Speech to text REST API
Speech to text REST API is used for batch transcription and custom speech.
Important
Speech to text REST API version 2024-11-15
is the latest version that's generally available.
- Speech to text REST API version
2024-05-15-preview
will be retired on a date to be announced. - Speech to text REST API
v3.0
,v3.1
,v3.2
,3.2-preview.1
, and3.2-preview.2
will be retired on April 1st, 2026.
For more information about upgrading, see the Speech to text REST API v3.0 to v3.1, v3.1 to v3.2, and v3.2 to 2024-11-15 migration guides.
Use Speech to text REST API to:
- Fast transcription: Transcribe audio files with returning results synchronously and much faster than real-time audio. Use the fast transcription API (/speechtotext/transcriptions:transcribe) in the scenarios that you need the transcript of an audio recording as quickly as possible with predictable latency, such as quick audio or video transcription or video translation.
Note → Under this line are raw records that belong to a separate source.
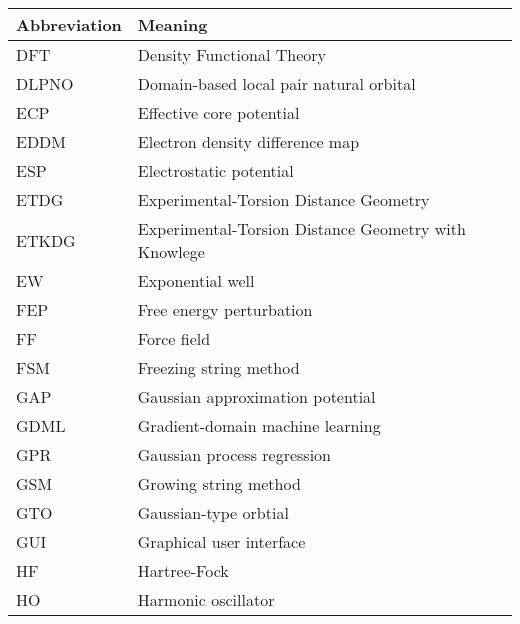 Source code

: \documentclass[../main.tex]{subfiles}
\begin{document}
\begin{table}[h!]
\def\arraystretch{2.0}
\begin{tabularx}{\textwidth}{YY}
Abbreviation & Meaning \\
\hline
DFT	&	Density Functional Theory	\\
DLPNO	&	Domain-based local pair natural orbital	\\
ECP	&	Effective core potential	\\
EDDM	&	Electron density difference map	\\
ESP	&	Electrostatic potential	\\
ETDG	&	Experimental-Torsion Distance Geometry	\\
ETKDG	&	Experimental-Torsion Distance Geometry with Knowlege	\\
EW	&	Exponential well	\\
FEP	&	Free energy perturbation	\\
FF	&	Force field	\\
FSM	&	Freezing string method	\\
GAP	&	Gaussian approximation potential	\\
GDML	&	Gradient-domain machine learning	\\
GPR	&	Gaussian process regression	\\
GSM	&	Growing string method	\\
GTO	&	Gaussian-type orbtial	\\
GUI	&	Graphical user interface	\\
HF	&	Hartree-Fock	\\
HO	&	Harmonic oscillator	\\
\end{tabularx}
\end{table}
\newpage
\end{document}
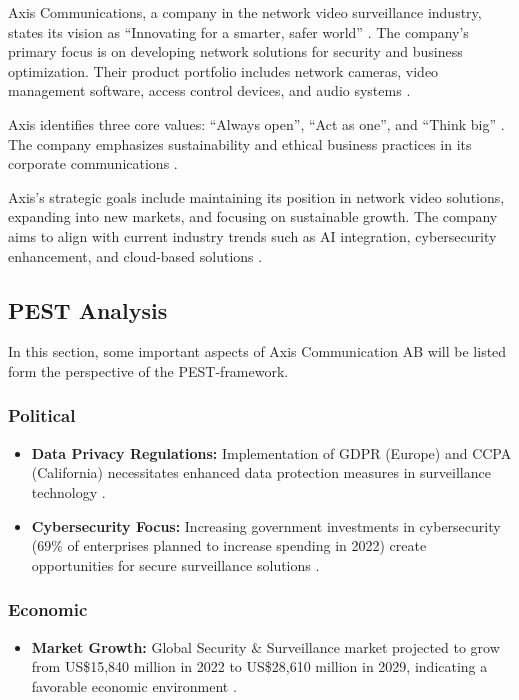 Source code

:\documentclass{article}
\begin{document}
Axis Communications, a company in the network video surveillance industry, states its vision as \enquote{Innovating for a smarter, safer world} \cite{axis_about}. The company's primary focus is on developing network solutions for security and business optimization. Their product portfolio includes network cameras, video management software, access control devices, and audio systems \cite{axis_about, axis_homepage}. 

Axis identifies three core values: \enquote{Always open}, \enquote{Act as one}, and \enquote{Think big} \cite{axis_sustainability2023}. The company emphasizes sustainability and ethical business practices in its corporate communications \cite{axis_sustainability2023}. 

Axis's strategic goals include maintaining its position in network video solutions, expanding into new markets, and focusing on sustainable growth. The company aims to align with current industry trends such as AI integration, cybersecurity enhancement, and cloud-based solutions \cite{axis_trends2022}.


\subsection{PEST Analysis}
In this section, some important aspects of Axis Communication AB will be listed form the perspective of the PEST-framework.

\subsubsection{Political}
\begin{itemize}
    \item \textbf{Data Privacy Regulations:} Implementation of GDPR (Europe) and CCPA (California) necessitates enhanced data protection measures in surveillance technology \cite{iapp2023}.
    \item \textbf{Cybersecurity Focus:} Increasing government investments in cybersecurity (69\% of enterprises planned to increase spending in 2022) create opportunities for secure surveillance solutions \cite{aipix2023}.
\end{itemize}

\subsubsection{Economic}
\begin{itemize}
    \item \textbf{Market Growth:} Global Security \& Surveillance market projected to grow from US\$15,840 million in 2022 to US\$28,610 million in 2029, indicating a favorable economic environment \cite{mckinsey2023}.
\end{itemize}
\end{document}

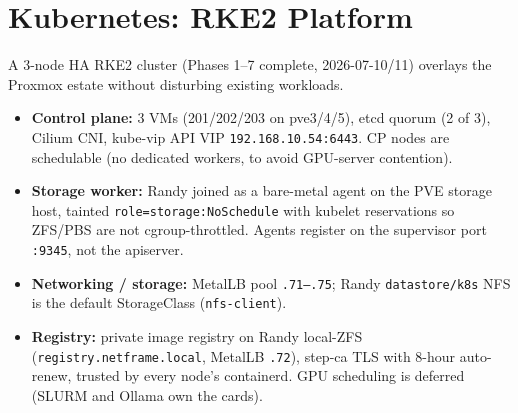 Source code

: \documentclass[11pt,letterpaper]{article}
\newcommand{\ip}[1]{\texttt{#1}}
\begin{document}
\section{Kubernetes: RKE2 Platform}
A 3-node HA RKE2 cluster (Phases 1--7 complete, 2026-07-10/11) overlays the Proxmox estate without disturbing existing workloads.
\begin{center}
\end{center}
\begin{itemize}[leftmargin=1.2em,itemsep=1pt]
  \item \textbf{Control plane:} 3 VMs (201/202/203 on pve3/4/5), etcd quorum (2 of 3), Cilium CNI, kube-vip API VIP \ip{192.168.10.54:6443}. CP nodes are schedulable (no dedicated workers, to avoid GPU-server contention).
  \item \textbf{Storage worker:} Randy joined as a bare-metal agent on the PVE storage host, tainted \texttt{role=\allowbreak storage:\allowbreak NoSchedule} with kubelet reservations so ZFS/PBS are not cgroup-throttled. Agents register on the supervisor port \texttt{:9345}, not the apiserver.
  \item \textbf{Networking / storage:} MetalLB pool \ip{.71--.75}; Randy \texttt{datastore/k8s} NFS is the default StorageClass (\texttt{nfs-client}).
  \item \textbf{Registry:} private image registry on Randy local-ZFS (\texttt{registry.netframe.local}, MetalLB \ip{.72}), step-ca TLS with 8-hour auto-renew, trusted by every node's containerd. GPU scheduling is deferred (SLURM and Ollama own the cards).
\end{itemize}
\end{document}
- Custom speech: Upload your own data, test and train a custom model, compare accuracy between models, and deploy a model to a custom endpoint. Copy models to other subscriptions if you want colleagues to have access to a model that you built, or if you want to deploy a model to more than one region.
- Batch transcription: Transcribe audio files as a batch from multiple URLs or an Azure container.
Speech to text REST API includes such features as:
- Get logs for each endpoint if logs are requested for that endpoint.
- Request the manifest of the models that you create, to set up on-premises containers.
- Upload data from Azure storage accounts by using a shared access signature (SAS) URI.
- Bring your own storage. Use your own storage accounts for logs, transcription files, and other data.
- Some operations support webhook notifications. You can register your webhooks where notifications are sent.
Batch transcription
The following operation groups are applicable for batch transcription.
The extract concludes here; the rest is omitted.